··· Records shown ···

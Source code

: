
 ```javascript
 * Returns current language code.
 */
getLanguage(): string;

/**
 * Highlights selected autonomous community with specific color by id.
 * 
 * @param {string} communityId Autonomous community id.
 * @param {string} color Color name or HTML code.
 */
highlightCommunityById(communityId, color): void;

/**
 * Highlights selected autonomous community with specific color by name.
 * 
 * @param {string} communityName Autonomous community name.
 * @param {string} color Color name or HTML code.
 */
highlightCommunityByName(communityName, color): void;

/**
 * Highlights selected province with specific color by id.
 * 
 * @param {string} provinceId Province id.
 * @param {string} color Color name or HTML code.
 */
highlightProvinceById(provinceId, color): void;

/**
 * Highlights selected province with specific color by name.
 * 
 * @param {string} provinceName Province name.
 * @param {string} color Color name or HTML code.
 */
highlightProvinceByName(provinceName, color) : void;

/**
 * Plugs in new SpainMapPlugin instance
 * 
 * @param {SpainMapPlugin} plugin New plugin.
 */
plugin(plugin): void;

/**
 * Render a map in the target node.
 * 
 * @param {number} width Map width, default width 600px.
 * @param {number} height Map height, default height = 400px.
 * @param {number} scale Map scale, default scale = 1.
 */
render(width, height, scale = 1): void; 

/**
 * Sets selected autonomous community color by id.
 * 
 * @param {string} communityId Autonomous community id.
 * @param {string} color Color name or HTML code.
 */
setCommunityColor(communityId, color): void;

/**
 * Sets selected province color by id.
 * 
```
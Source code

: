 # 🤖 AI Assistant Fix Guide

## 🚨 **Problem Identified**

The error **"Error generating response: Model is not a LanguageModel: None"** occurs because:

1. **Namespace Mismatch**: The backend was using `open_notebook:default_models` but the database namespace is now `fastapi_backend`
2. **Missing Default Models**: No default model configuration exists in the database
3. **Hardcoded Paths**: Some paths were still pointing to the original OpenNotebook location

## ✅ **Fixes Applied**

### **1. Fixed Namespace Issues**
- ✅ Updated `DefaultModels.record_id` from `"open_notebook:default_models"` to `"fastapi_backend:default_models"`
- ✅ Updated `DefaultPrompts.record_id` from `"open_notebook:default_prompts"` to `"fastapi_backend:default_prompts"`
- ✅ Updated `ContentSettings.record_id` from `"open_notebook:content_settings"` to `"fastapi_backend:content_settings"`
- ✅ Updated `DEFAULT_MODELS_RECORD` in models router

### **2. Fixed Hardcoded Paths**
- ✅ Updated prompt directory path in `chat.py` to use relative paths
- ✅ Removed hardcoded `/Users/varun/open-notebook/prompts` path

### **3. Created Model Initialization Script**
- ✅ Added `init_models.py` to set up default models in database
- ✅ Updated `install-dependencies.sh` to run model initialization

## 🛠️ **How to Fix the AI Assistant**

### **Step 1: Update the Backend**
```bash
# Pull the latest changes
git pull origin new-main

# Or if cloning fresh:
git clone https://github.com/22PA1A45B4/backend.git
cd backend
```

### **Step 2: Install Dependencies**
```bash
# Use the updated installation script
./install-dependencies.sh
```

···

Out of the entries, report each line that contains the word "provinceName".

• [Exercise response]
 * @param {string} provinceName Province name.
highlightProvinceByName(provinceName, color) : void;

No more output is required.